#### Task to carry out
Up to and including the line bearing "Lynn School Committee", output every line of the entries exactly as written, starting from the first; pictures stay out.

#### Dataset
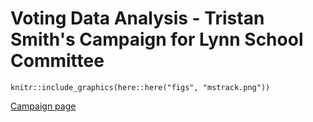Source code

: # Voting Data Analysis - Tristan Smith's Campaign for Lynn School Committee

```{r mstrack, echo = FALSE, fig.align = "center", out.width = "25%", fig.cap = "Mr. Smith (circled, lying in front) was my (circled, standing in back left) track coach as well as a substitute teacher throughout my middle school years. I believe this photo was taken in the spring of 2017."}
knitr::include_graphics(here::here("figs", "mstrack.png"))
```

[Campaign page](https://www.smithforlynn.com/)

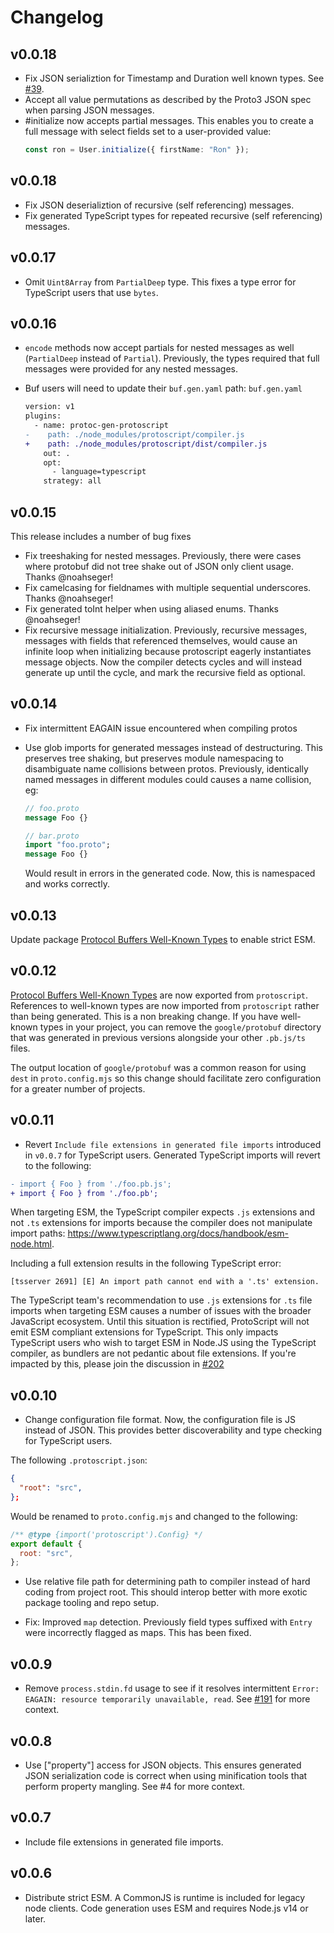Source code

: # Changelog

## v0.0.18

- Fix JSON serializtion for Timestamp and Duration well known types. See [#39](https://github.com/tatethurston/ProtoScript/issues/39).
- Accept all value permutations as described by the Proto3 JSON spec when parsing JSON messages.
- #initialize now accepts partial messages. This enables you to create a full message with select fields set to a user-provided value:
  ```ts
  const ron = User.initialize({ firstName: "Ron" });
  ```

## v0.0.18

- Fix JSON deserializtion of recursive (self referencing) messages.
- Fix generated TypeScript types for repeated recursive (self referencing) messages.

## v0.0.17

- Omit `Uint8Array` from `PartialDeep` type. This fixes a type error for TypeScript users that use `bytes`.

## v0.0.16

- `encode` methods now accept partials for nested messages as well (`PartialDeep` instead of `Partial`). Previously, the types required that full messages were provided for any nested messages.
- Buf users will need to update their `buf.gen.yaml` path:
  `buf.gen.yaml`

  ```diff
  version: v1
  plugins:
    - name: protoc-gen-protoscript
  -    path: ./node_modules/protoscript/compiler.js
  +    path: ./node_modules/protoscript/dist/compiler.js
      out: .
      opt:
        - language=typescript
      strategy: all
  ```

## v0.0.15

This release includes a number of bug fixes

- Fix treeshaking for nested messages. Previously, there were cases where protobuf did not tree shake out of JSON only client usage. Thanks @noahseger!
- Fix camelcasing for fieldnames with multiple sequential underscores. Thanks @noahseger!
- Fix generated toInt helper when using aliased enums. Thanks @noahseger!
- Fix recursive message initialization. Previously, recursive messages, messages with fields that referenced themselves, would cause an infinite loop when initializing because protoscript eagerly instantiates message objects. Now the compiler detects cycles and will instead generate up until the cycle, and mark the recursive field as optional.

## v0.0.14

- Fix intermittent EAGAIN issue encountered when compiling protos

- Use glob imports for generated messages instead of destructuring. This preserves tree shaking, but preserves module namespacing to disambiguate name collisions between protos. Previously, identically named messages in different modules could causes a name collision, eg:

  ```proto
  // foo.proto
  message Foo {}
  ```

  ```proto
  // bar.proto
  import "foo.proto";
  message Foo {}
  ```

  Would result in errors in the generated code. Now, this is namespaced and works correctly.

## v0.0.13

Update package [Protocol Buffers Well-Known Types](https://developers.google.com/protocol-buffers/docs/reference/google.protobuf) to enable strict ESM.

## v0.0.12

[Protocol Buffers Well-Known Types](https://developers.google.com/protocol-buffers/docs/reference/google.protobuf) are now exported from `protoscript`. References to well-known types are now imported from `protoscript` rather than being generated. This is a non breaking change. If you have well-known types in your project, you can remove the `google/protobuf` directory that was generated in previous versions alongside your other `.pb.js/ts` files.

The output location of `google/protobuf` was a common reason for using `dest` in `proto.config.mjs` so this change should facilitate zero configuration for a greater number of projects.

## v0.0.11

- Revert `Include file extensions in generated file imports` introduced in `v0.0.7` for TypeScript users. Generated TypeScript imports will revert to the following:

```diff
- import { Foo } from './foo.pb.js';
+ import { Foo } from './foo.pb';
```

When targeting ESM, the TypeScript compiler expects `.js` extensions and not `.ts` extensions for imports because the compiler does not manipulate import paths: https://www.typescriptlang.org/docs/handbook/esm-node.html.

Including a full extension results in the following TypeScript error:

```
[tsserver 2691] [E] An import path cannot end with a '.ts' extension.
```

The TypeScript team's recommendation to use `.js` extensions for `.ts` file imports when targeting ESM causes a number of issues with the broader JavaScript ecosystem. Until this situation is rectified, ProtoScript will not emit ESM compliant extensions for TypeScript. This only impacts TypeScript users who wish to target ESM in Node.JS using the TypeScript compiler, as bundlers are not pedantic about file extensions. If you're impacted by this, please join the discussion in [#202](https://github.com/tatethurston/TwirpScript/issues/202.)

## v0.0.10

- Change configuration file format. Now, the configuration file is JS instead of JSON. This provides better discoverability and type checking for TypeScript users.

The following `.protoscript.json`:

```json
{
  "root": "src",
};
```

Would be renamed to `proto.config.mjs` and changed to the following:

```js
/** @type {import('protoscript').Config} */
export default {
  root: "src",
};
```

- Use relative file path for determining path to compiler instead of hard coding from project root. This should interop better with more exotic package tooling and repo setup.

- Fix: Improved `map` detection. Previously field types suffixed with `Entry` were incorrectly flagged as maps. This has been fixed.

## v0.0.9

- Remove `process.stdin.fd` usage to see if it resolves intermittent `Error: EAGAIN: resource temporarily unavailable, read`. See [#191](https://github.com/tatethurston/TwirpScript/issues/191) for more context.

## v0.0.8

- Use ["property"] access for JSON objects. This ensures generated JSON serialization code is correct when using minification tools that perform property mangling. See #4 for more context.

## v0.0.7

- Include file extensions in generated file imports.

## v0.0.6

- Distribute strict ESM. A CommonJS is runtime is included for legacy node clients. Code generation uses ESM and requires Node.js v14 or later.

#### Your response
Source code

: # Voting Data Analysis - Tristan Smith's Campaign for Lynn School Committee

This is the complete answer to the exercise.